- Based on: idea by Sandra Levy
- Written by: Denny Lawrence John Misto John Upton Ian David Deb Oswald Marc Rosenberg
- Directed by: Denny Lawrence Geoffrey Nottage Graham Thorburn David Goldie Riccardo Pellizzeri
- Starring: Henri Szeps Linda Cropper
- Theme music composer: Chris Neal
- Country of origin: Australia
- Original language: English
- No. of episodes: 10 x 1 hour

Production
- Producer: Sandra Levy

Original release
- Network: ABC
- Release: 6 June – 8 August 1985

= Palace of Dreams =

1985 Australian TV series

Palace of Dreams is a 1985 Australian fictional mini series about a Jewish family running a hotel in working class inner city of Sydney in the 1930s. Sandra Levy conceived and produced the series, based on her experience of living in a similar hotel run by her Russian Jewish mother during the Great Depression. The main set of the series is Dundee Palace (formerly the Olympic Hotel), on the corner of Regent Street and Moore Park Road, Paddington). It was advertised in newspapers of the time as 'A story of belonging'. It included historical events such as the popularity of Donald Bradman and aviation achievements of Bert Hinkler and Charles Kingsford Smith. It also showed archival footage of the opening of the Sydney Harbour Bridge.
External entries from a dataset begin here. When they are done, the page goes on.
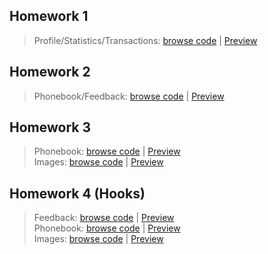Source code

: ## Homework 1
> Profile/Statistics/Transactions: [browse code](https://github.com/KAVASAKKI/react-js-homework/tree/01-components) | [Preview](https://components-01-profile.herokuapp.com/)

## Homework 2
> Phonebook/Feedback: [browse code](https://github.com/KAVASAKKI/react-js-homework/tree/02-forms-events) | [Preview](https://forms-events-02.herokuapp.com/)

## Homework 3
> Phonebook: [browse code](https://github.com/KAVASAKKI/react-js-homework/tree/03-lifecycle) | [Preview](https://lifecycle-03.herokuapp.com/) <br>
> Images: [browse code](https://github.com/KAVASAKKI/react-js-homework/tree/03-rest-api) | [Preview](https://images-03.herokuapp.com/)

## Homework 4 (Hooks)
> Feedback: [browse code](https://github.com/KAVASAKKI/react-js-homework/tree/04-hooks-feedback) | [Preview](https://feedback-hooks-04.herokuapp.com/) <br>
> Phonebook: [browse code](https://github.com/KAVASAKKI/react-js-homework/tree/04-phonebook-hooks) | [Preview](https://phonebook-hooks-04.herokuapp.com/) <br>
> Images: [browse code](https://github.com/KAVASAKKI/react-js-homework/tree/04-images-hooks) | [Preview](https://images-hooks-04.herokuapp.com/)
The Fryer Library at the University of Queensland holds the show's manuscripts in the Hanger Collection of Australian Playscripts.

== Premise ==
The series is based on a hotel owned by the Russian Jewish emigrant family, the Mendels. Parents Chana and Mick Mendel live at the hotel with grandfather, and children Joseph, Ruth and Miriam. Writer Tom Raynor (Michael O'Neill) moves from the family farm and grows close to the Mendel family.

== Cast and crew ==

| Actor | Character |
|---|---|
| Henri Szeps | Mick Mendel |
| Michael O'Neill | Tom Raynor |
| Deidre Rubenstein | Chana Mendel |
| Linda Cropper | Miriam Mendel |
| Susie Lindeman | Ruth Mendel |
| Durand Sinclair | Joseph Mendel |
| John Walton | Charlie |

=== Episode writers ===

| # | Time period | Writers |
|---|---|---|
| 1 | February - March 1931 | Ian David and Denny Lawrence |
| 2 | April - May 1931 | John Upton |
| 3 | May - June 1931 | John Misto |
| 4 | July - August 1931 | Ian David |
| 5 | September - October 1931 | John Upton |
| 6 | November 1931 | Debra Oswald |
| 7 | December 1931 | Debra Oswald |
| 8 | December 1931 - January 1932 | Marc Rosenberg |
| 9 | February - March 1932 | Marc Rosenberg |
| 10 | March - May 1932 | John Misto |

== Awards and nominations ==
In 1985, the show was a winner in the annual Television Society of Australia Penguin awards. In 1986, Deirdre Rubenstein won best actress for her role in the show.